これらの罪を犯した者は、身代わりとなるいけにえが無いので、罪を犯したその人自身が肉体の死をもって償わなくてはなりませんでした。
イエスの十字架は、霊的にすべての罪を永遠にカバーしていますが、この世の生活における十字架がカバーしない罪がここにあります。
Q:では、彼らがこの世に生きている間、『イエスの血が役に立たない罪』とはどういうことなのでしょう?
A:彼らの罪は、神の御前で永遠に取り除かれていますが、全体の文脈において、彼らが信者となり、完全な警告を受けた後に故意に犯す罪の性質を示しているのです。

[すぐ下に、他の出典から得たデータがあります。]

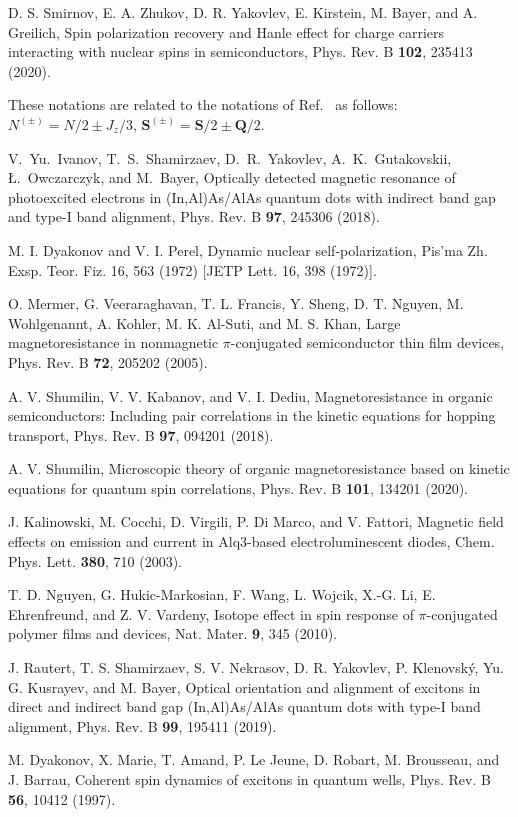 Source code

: \documentclass[twocolumn,showpacs,preprintnumbers,amsmath,amssymb,aps]{revtex4-1}
\begin{document}
\begin{thebibliography}{}
 D. S. Smirnov, E. A. Zhukov, D. R. Yakovlev, E. Kirstein, M. Bayer, and A. Greilich, Spin polarization recovery and Hanle effect for charge carriers interacting with nuclear spins in semiconductors, Phys. Rev. B \textbf{102}, 235413 (2020).

 These notations are related to the notations of Ref.~\cite{Smirnov125} as follows: $N^{(\pm)}=N/2\pm J_z/3$, $\bm S^{(\pm)}=\bm S/2\pm\bm Q/2$.

 V.~Yu.~Ivanov, T.~S.~Shamirzaev, D.~R.~Yakovlev, A.~K.~Gutakovskii, {\L}.~Owczarczyk, and M.~Bayer, Optically detected magnetic resonance of photoexcited electrons in (In,Al)As/AlAs quantum dots with indirect band gap and type-I band alignment,
Phys. Rev. B \textbf{97}, 245306 (2018).

 M. I. Dyakonov and V. I. Perel, Dynamic nuclear self-polarization, Pis'ma Zh. Exsp. Teor. Fiz. 16, 563 (1972) [JETP Lett. 16, 398 (1972)].

 O. Mermer, G. Veeraraghavan, T. L. Francis, Y. Sheng,
D. T. Nguyen, M. Wohlgenannt, A. Kohler, M. K. Al-Suti, and M. S. Khan,
Large magnetoresistance in nonmagnetic $\pi$-conjugated semiconductor thin film devices,
Phys. Rev. B {\bf 72}, 205202 (2005).

A. V. Shumilin, V. V. Kabanov, and V. I. Dediu, Magnetoresistance
in organic semiconductors: Including pair
correlations in the kinetic equations for hopping transport,
Phys. Rev. B {\bf 97}, 094201 (2018).

A. V. Shumilin, Microscopic theory of organic magnetoresistance
based on kinetic equations for quantum spin
correlations, Phys. Rev. B {\bf 101}, 134201 (2020).

J. Kalinowski, M. Cocchi, D. Virgili, P. Di Marco, and V. Fattori,
Magnetic field effects on emission and current in Alq3-based electroluminescent diodes,
Chem. Phys. Lett. {\bf 380}, 710 (2003).

T. D. Nguyen, G. Hukic-Markosian, F. Wang, L. Wojcik, X.-G.
Li, E. Ehrenfreund, and Z. V. Vardeny, Isotope effect in spin response
of $\pi$-conjugated polymer films and devices, Nat. Mater.
{\bf 9}, 345 (2010).




 J. Rautert, T. S. Shamirzaev, S. V. Nekrasov, D. R. Yakovlev, P. Klenovsk\'y, Yu. G. Kusrayev, and M. Bayer, Optical orientation and alignment of excitons in direct and indirect band gap (In,Al)As/AlAs quantum dots with type-I band alignment, Phys. Rev. B \textbf{99}, 195411 (2019).

 M. Dyakonov, X. Marie, T. Amand, P. Le Jeune, D.
Robart, M. Brousseau, and J. Barrau, Coherent spin dynamics
of excitons in quantum wells, Phys. Rev. B \textbf{56}, 10412 (1997).

\end{thebibliography}
\end{document}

それがたとえ間違っているとわかっていても犯し続ける罪であり、文脈上それは『ユダヤ教に戻り、そこにとどまること』を意味します。
その結果、「イエスがメシアである」と彼らが以前告白したことの拒絶へとつながります。さらに、29節によると、この罪は御子のみわざ、御父のみわざ、御霊のみわざの三つの要素を公然と非難することを含んでいます。
このような罪のためのいけにえは残っておらず、そのため個人的裁きの対象となるのです。繰り返しになりますが、それは『霊的な死』ではなく、『肉体的な死』です。
この文脈における裁きの性質は、三つのものを意味します。
1)肉体的な死…10:28~29
2)AD70年の裁きによる肉体的な死…10:25, 27
3)御国での報酬の損失…10:35~36
この背景にあるのが、
民数記15:29~31ーイスラエル人のうちの、この国に生まれた者にも、あなたがたのうちにいる在留異国人にも、あやまって罪を犯す者には、あなたがたと同一のおしえがなければならない。
国に生まれた者でも、在留異国人でも、故意に罪を犯す者は、主を冒瀆する者であって、その者は民の間から断たれなければならない。
主のことばを侮り、その命令を破ったなら、必ず断ち切られ、その咎を負う。」
それは幾つかの『特定の罪』に対しては、いけにえとなる動物の規定がなかったことを示しています。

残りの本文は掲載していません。